● **WHAT YOU HAVE TO DO**: What is needed here is every record, retyped without any change.

● **DATASET EXTRACT**:

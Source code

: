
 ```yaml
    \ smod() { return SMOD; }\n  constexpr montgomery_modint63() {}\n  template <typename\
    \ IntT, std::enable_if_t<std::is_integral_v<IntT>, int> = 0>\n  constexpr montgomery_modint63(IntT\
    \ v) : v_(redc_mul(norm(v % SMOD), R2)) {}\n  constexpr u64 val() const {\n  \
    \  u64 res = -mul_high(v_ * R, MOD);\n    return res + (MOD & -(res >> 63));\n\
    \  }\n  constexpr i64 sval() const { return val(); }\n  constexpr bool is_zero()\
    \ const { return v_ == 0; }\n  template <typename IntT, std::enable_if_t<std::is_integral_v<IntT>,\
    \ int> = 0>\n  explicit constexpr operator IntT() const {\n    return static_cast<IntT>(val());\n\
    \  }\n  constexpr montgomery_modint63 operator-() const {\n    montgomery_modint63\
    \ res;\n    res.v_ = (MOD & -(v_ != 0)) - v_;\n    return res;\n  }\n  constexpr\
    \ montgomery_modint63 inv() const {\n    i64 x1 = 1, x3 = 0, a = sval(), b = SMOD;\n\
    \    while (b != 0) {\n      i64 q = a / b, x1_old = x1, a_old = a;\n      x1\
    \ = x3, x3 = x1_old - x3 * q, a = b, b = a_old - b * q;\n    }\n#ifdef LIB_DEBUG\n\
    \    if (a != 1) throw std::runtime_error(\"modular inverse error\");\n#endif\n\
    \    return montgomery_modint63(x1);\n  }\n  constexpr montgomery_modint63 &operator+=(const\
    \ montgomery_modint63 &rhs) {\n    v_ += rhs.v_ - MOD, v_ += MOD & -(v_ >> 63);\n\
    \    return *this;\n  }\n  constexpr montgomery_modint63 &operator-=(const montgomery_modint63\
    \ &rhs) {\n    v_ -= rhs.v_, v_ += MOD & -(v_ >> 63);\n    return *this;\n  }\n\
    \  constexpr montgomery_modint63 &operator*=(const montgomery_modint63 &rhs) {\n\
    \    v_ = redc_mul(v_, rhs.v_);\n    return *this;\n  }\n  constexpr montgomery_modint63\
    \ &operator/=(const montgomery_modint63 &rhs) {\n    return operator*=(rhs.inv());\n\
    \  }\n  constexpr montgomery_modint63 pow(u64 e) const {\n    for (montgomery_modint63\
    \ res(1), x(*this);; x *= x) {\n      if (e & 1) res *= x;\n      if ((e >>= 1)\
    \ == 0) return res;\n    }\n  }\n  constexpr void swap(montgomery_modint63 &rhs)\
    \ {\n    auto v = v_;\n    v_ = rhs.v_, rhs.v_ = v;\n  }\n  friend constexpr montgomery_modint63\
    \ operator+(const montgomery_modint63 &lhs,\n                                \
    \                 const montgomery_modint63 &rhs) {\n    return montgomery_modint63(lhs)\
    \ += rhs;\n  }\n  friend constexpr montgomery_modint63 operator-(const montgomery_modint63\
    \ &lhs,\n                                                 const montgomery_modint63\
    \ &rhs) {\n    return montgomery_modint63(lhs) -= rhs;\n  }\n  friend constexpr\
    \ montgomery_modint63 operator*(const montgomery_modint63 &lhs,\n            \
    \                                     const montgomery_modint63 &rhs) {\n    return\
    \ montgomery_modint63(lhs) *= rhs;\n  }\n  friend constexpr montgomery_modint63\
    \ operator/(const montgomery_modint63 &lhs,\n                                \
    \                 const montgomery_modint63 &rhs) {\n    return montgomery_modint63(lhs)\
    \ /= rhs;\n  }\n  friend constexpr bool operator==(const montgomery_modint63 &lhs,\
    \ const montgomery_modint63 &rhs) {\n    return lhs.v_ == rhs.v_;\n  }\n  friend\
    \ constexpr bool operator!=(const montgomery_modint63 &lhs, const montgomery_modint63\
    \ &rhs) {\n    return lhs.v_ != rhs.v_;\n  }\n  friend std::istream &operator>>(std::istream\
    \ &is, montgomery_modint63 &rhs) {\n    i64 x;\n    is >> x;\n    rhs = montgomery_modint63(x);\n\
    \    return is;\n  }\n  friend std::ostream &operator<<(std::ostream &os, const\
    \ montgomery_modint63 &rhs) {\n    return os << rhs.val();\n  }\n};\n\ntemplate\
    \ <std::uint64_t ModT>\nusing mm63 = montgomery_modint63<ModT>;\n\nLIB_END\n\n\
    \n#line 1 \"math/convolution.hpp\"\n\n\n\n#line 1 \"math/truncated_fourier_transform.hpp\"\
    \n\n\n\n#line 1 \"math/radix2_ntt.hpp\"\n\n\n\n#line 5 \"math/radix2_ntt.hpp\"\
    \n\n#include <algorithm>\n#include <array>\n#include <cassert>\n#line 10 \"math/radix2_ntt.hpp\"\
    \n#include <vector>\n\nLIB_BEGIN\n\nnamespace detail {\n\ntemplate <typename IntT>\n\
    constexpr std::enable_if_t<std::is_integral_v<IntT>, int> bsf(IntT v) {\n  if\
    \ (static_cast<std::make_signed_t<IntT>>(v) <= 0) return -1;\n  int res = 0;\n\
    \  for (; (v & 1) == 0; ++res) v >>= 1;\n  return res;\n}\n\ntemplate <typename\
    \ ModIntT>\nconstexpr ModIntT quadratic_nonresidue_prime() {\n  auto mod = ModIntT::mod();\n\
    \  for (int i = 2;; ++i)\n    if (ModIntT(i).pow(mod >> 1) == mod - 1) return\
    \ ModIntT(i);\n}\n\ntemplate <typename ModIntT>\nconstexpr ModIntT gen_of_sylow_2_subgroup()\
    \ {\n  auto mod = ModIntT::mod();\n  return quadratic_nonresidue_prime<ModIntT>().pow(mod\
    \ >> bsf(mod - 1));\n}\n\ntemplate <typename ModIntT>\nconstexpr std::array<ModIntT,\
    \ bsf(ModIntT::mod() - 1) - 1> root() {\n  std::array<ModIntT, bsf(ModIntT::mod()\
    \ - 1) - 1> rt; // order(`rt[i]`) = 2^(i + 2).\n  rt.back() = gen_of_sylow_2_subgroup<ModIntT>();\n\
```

● **COMPLETED TASK**:
Source code

:
 ```yaml
    \ smod() { return SMOD; }\n  constexpr montgomery_modint63() {}\n  template <typename\
    \ IntT, std::enable_if_t<std::is_integral_v<IntT>, int> = 0>\n  constexpr montgomery_modint63(IntT\
    \ v) : v_(redc_mul(norm(v % SMOD), R2)) {}\n  constexpr u64 val() const {\n  \
    \  u64 res = -mul_high(v_ * R, MOD);\n    return res + (MOD & -(res >> 63));\n\
    \  }\n  constexpr i64 sval() const { return val(); }\n  constexpr bool is_zero()\
    \ const { return v_ == 0; }\n  template <typename IntT, std::enable_if_t<std::is_integral_v<IntT>,\
    \ int> = 0>\n  explicit constexpr operator IntT() const {\n    return static_cast<IntT>(val());\n\
    \  }\n  constexpr montgomery_modint63 operator-() const {\n    montgomery_modint63\
    \ res;\n    res.v_ = (MOD & -(v_ != 0)) - v_;\n    return res;\n  }\n  constexpr\
    \ montgomery_modint63 inv() const {\n    i64 x1 = 1, x3 = 0, a = sval(), b = SMOD;\n\
    \    while (b != 0) {\n      i64 q = a / b, x1_old = x1, a_old = a;\n      x1\
    \ = x3, x3 = x1_old - x3 * q, a = b, b = a_old - b * q;\n    }\n#ifdef LIB_DEBUG\n\
    \    if (a != 1) throw std::runtime_error(\"modular inverse error\");\n#endif\n\
    \    return montgomery_modint63(x1);\n  }\n  constexpr montgomery_modint63 &operator+=(const\
    \ montgomery_modint63 &rhs) {\n    v_ += rhs.v_ - MOD, v_ += MOD & -(v_ >> 63);\n\
    \    return *this;\n  }\n  constexpr montgomery_modint63 &operator-=(const montgomery_modint63\
    \ &rhs) {\n    v_ -= rhs.v_, v_ += MOD & -(v_ >> 63);\n    return *this;\n  }\n\
    \  constexpr montgomery_modint63 &operator*=(const montgomery_modint63 &rhs) {\n\
    \    v_ = redc_mul(v_, rhs.v_);\n    return *this;\n  }\n  constexpr montgomery_modint63\
    \ &operator/=(const montgomery_modint63 &rhs) {\n    return operator*=(rhs.inv());\n\
    \  }\n  constexpr montgomery_modint63 pow(u64 e) const {\n    for (montgomery_modint63\
    \ res(1), x(*this);; x *= x) {\n      if (e & 1) res *= x;\n      if ((e >>= 1)\
    \ == 0) return res;\n    }\n  }\n  constexpr void swap(montgomery_modint63 &rhs)\
    \ {\n    auto v = v_;\n    v_ = rhs.v_, rhs.v_ = v;\n  }\n  friend constexpr montgomery_modint63\
    \ operator+(const montgomery_modint63 &lhs,\n                                \
    \                 const montgomery_modint63 &rhs) {\n    return montgomery_modint63(lhs)\
    \ += rhs;\n  }\n  friend constexpr montgomery_modint63 operator-(const montgomery_modint63\
    \ &lhs,\n                                                 const montgomery_modint63\
    \ &rhs) {\n    return montgomery_modint63(lhs) -= rhs;\n  }\n  friend constexpr\
    \ montgomery_modint63 operator*(const montgomery_modint63 &lhs,\n            \
    \                                     const montgomery_modint63 &rhs) {\n    return\
    \ montgomery_modint63(lhs) *= rhs;\n  }\n  friend constexpr montgomery_modint63\
    \ operator/(const montgomery_modint63 &lhs,\n                                \
    \                 const montgomery_modint63 &rhs) {\n    return montgomery_modint63(lhs)\
    \ /= rhs;\n  }\n  friend constexpr bool operator==(const montgomery_modint63 &lhs,\
    \ const montgomery_modint63 &rhs) {\n    return lhs.v_ == rhs.v_;\n  }\n  friend\
    \ constexpr bool operator!=(const montgomery_modint63 &lhs, const montgomery_modint63\
    \ &rhs) {\n    return lhs.v_ != rhs.v_;\n  }\n  friend std::istream &operator>>(std::istream\
    \ &is, montgomery_modint63 &rhs) {\n    i64 x;\n    is >> x;\n    rhs = montgomery_modint63(x);\n\
    \    return is;\n  }\n  friend std::ostream &operator<<(std::ostream &os, const\
    \ montgomery_modint63 &rhs) {\n    return os << rhs.val();\n  }\n};\n\ntemplate\
    \ <std::uint64_t ModT>\nusing mm63 = montgomery_modint63<ModT>;\n\nLIB_END\n\n\
    \n#line 1 \"math/convolution.hpp\"\n\n\n\n#line 1 \"math/truncated_fourier_transform.hpp\"\
    \n\n\n\n#line 1 \"math/radix2_ntt.hpp\"\n\n\n\n#line 5 \"math/radix2_ntt.hpp\"\
    \n\n#include <algorithm>\n#include <array>\n#include <cassert>\n#line 10 \"math/radix2_ntt.hpp\"\
    \n#include <vector>\n\nLIB_BEGIN\n\nnamespace detail {\n\ntemplate <typename IntT>\n\
    constexpr std::enable_if_t<std::is_integral_v<IntT>, int> bsf(IntT v) {\n  if\
    \ (static_cast<std::make_signed_t<IntT>>(v) <= 0) return -1;\n  int res = 0;\n\
    \  for (; (v & 1) == 0; ++res) v >>= 1;\n  return res;\n}\n\ntemplate <typename\
    \ ModIntT>\nconstexpr ModIntT quadratic_nonresidue_prime() {\n  auto mod = ModIntT::mod();\n\
    \  for (int i = 2;; ++i)\n    if (ModIntT(i).pow(mod >> 1) == mod - 1) return\
    \ ModIntT(i);\n}\n\ntemplate <typename ModIntT>\nconstexpr ModIntT gen_of_sylow_2_subgroup()\
    \ {\n  auto mod = ModIntT::mod();\n  return quadratic_nonresidue_prime<ModIntT>().pow(mod\
    \ >> bsf(mod - 1));\n}\n\ntemplate <typename ModIntT>\nconstexpr std::array<ModIntT,\
    \ bsf(ModIntT::mod() - 1) - 1> root() {\n  std::array<ModIntT, bsf(ModIntT::mod()\
    \ - 1) - 1> rt; // order(`rt[i]`) = 2^(i + 2).\n  rt.back() = gen_of_sylow_2_subgroup<ModIntT>();\n\
```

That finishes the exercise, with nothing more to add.